FERA: Uncertainty-Aware Federated Reasoning for Large Language Models
2026-05-11 • Computation and Language
Computation and Language
AI summaryⓘ
The authors explore how multiple clients with private data can help improve complex reasoning without sharing raw data, which is important when data can't be centralized. They propose a method called FERA where clients and a central server work together in rounds, exchanging reasoning steps and uncertainty estimates to gradually make better answers. Their approach can identify and fix mistakes in clients' inputs instead of ignoring them, improving trust in the results over time.

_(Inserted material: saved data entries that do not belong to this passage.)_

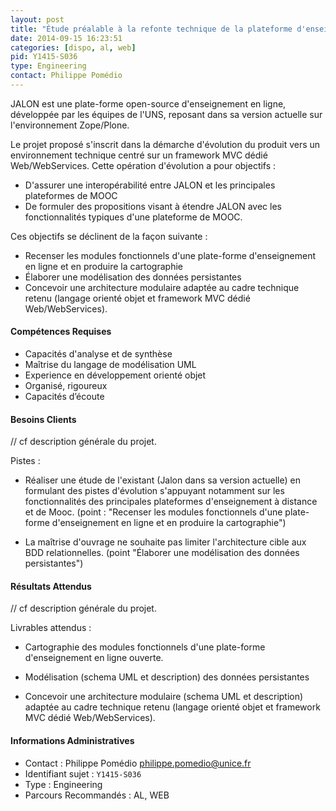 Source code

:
```yaml
---
layout: post
title: "Étude préalable à la refonte technique de la plateforme d'enseignement en ligne JALON"
date: 2014-09-15 16:23:51
categories: [dispo, al, web]
pid: Y1415-S036
type: Engineering
contact: Philippe Pomédio
---
```

       
JALON est une plate-forme open-source d'enseignement en ligne, développée par les équipes de l'UNS, reposant dans sa version actuelle sur l'environnement Zope/Plone.

Le projet proposé s'inscrit dans la démarche d'évolution du produit vers un environnement technique centré sur un framework MVC dédié Web/WebServices. Cette opération d'évolution a pour objectifs :

* D'assurer une interopérabilité entre JALON et les principales plateformes de MOOC
* De formuler des propositions visant à étendre JALON avec les fonctionnalités typiques d'une plateforme de MOOC.

Ces objectifs se déclinent de la façon suivante :

* Recenser les modules fonctionnels d'une plate-forme d'enseignement en ligne et en produire la cartographie
* Élaborer une modélisation des données persistantes
* Concevoir une architecture modulaire adaptée au cadre technique retenu (langage orienté objet et framework MVC dédié Web/WebServices).

#### Compétences Requises
* Capacités d'analyse et de synthèse
* Maîtrise du langage de modélisation UML
* Experience en développement orienté objet
* Organisé, rigoureux
* Capacités d’écoute


#### Besoins Clients
// cf description générale du projet.

Pistes :

* Réaliser une étude de l'existant (Jalon dans sa version actuelle) en formulant des pistes d'évolution s'appuyant notamment sur les fonctionnalités des principales plateformes d'enseignement à distance et de Mooc. (point : "Recenser les modules fonctionnels d'une plate-forme d'enseignement en ligne et en produire la cartographie")

* La maîtrise d'ouvrage ne souhaite pas limiter l'architecture cible aux BDD relationnelles. (point "Élaborer une modélisation des données persistantes")

#### Résultats Attendus
// cf description générale du projet.

Livrables attendus : 

* Cartographie des modules fonctionnels d'une plate-forme d'enseignement en ligne ouverte.

* Modélisation (schema UML et description) des données persistantes

* Concevoir une architecture modulaire (schema UML et description) adaptée au cadre technique retenu (langage orienté objet et framework MVC dédié Web/WebServices).
     

#### Informations Administratives
  * Contact : Philippe Pomédio <philippe.pomedio@unice.fr>
  * Identifiant sujet : `Y1415-S036`
  * Type : Engineering
  * Parcours Recommandés : AL, WEB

They also prove that this iterative process reliably converges and show in experiments that it performs better than other similar methods, while staying efficient.
Large language modelsFederated learningMulti-step reasoningUncertainty estimationIterative refinementSelf-critiqueAggregation methodsConvergence guaranteesPrivacy-preserving AICommunication efficiency
Authors
Ruhan Wang, Chengkai Huang, Zhiyong Wang, Junda Wu, Rui Wang, Tong Yu, Julian McAuley, Lina Yao, Dongruo Zhou
Abstract
Large language models (LLMs) exhibit strong reasoning capabilities when guided by high-quality demonstrations, yet such data is often distributed across organizations that cannot centralize it due to regulatory, proprietary, or institutional constraints. We study federated reasoning, where a server improves multi-step reasoning by coordinating with heterogeneous clients holding private demonstrations, without centralized training or raw data sharing. The key challenge is that client reliability is query-dependent, while the server cannot inspect client data to determine which contributions are trustworthy. To address this, we propose Uncertainty-Aware Federated Reasoning (FERA), a training-free framework based on iterative server-client co-refinement. Across communication rounds, clients generate reasoning traces with lightweight uncertainty estimates, and the server synthesizes them into improved reasoning that is redistributed as context for the next round, progressively improving both server outputs and client-side reasoning. Within each round, Uncertainty-Aware Self-Critique Aggregation (UA-SCA) resolves conflicts among heterogeneous client traces through query-dependent trust weighting and structured cross-client verification. Rather than simply discarding low-quality traces, UA-SCA revises flawed reasoning steps to recover useful information. We provide theoretical guarantees showing that the proposed iterative protocol converges and that uncertainty-aware weighting accelerates convergence. Experiments on multiple reasoning benchmarks show that FERA consistently outperforms both federated training and training-free baselines, achieving progressively higher accuracy across rounds while maintaining communication and computational efficiency.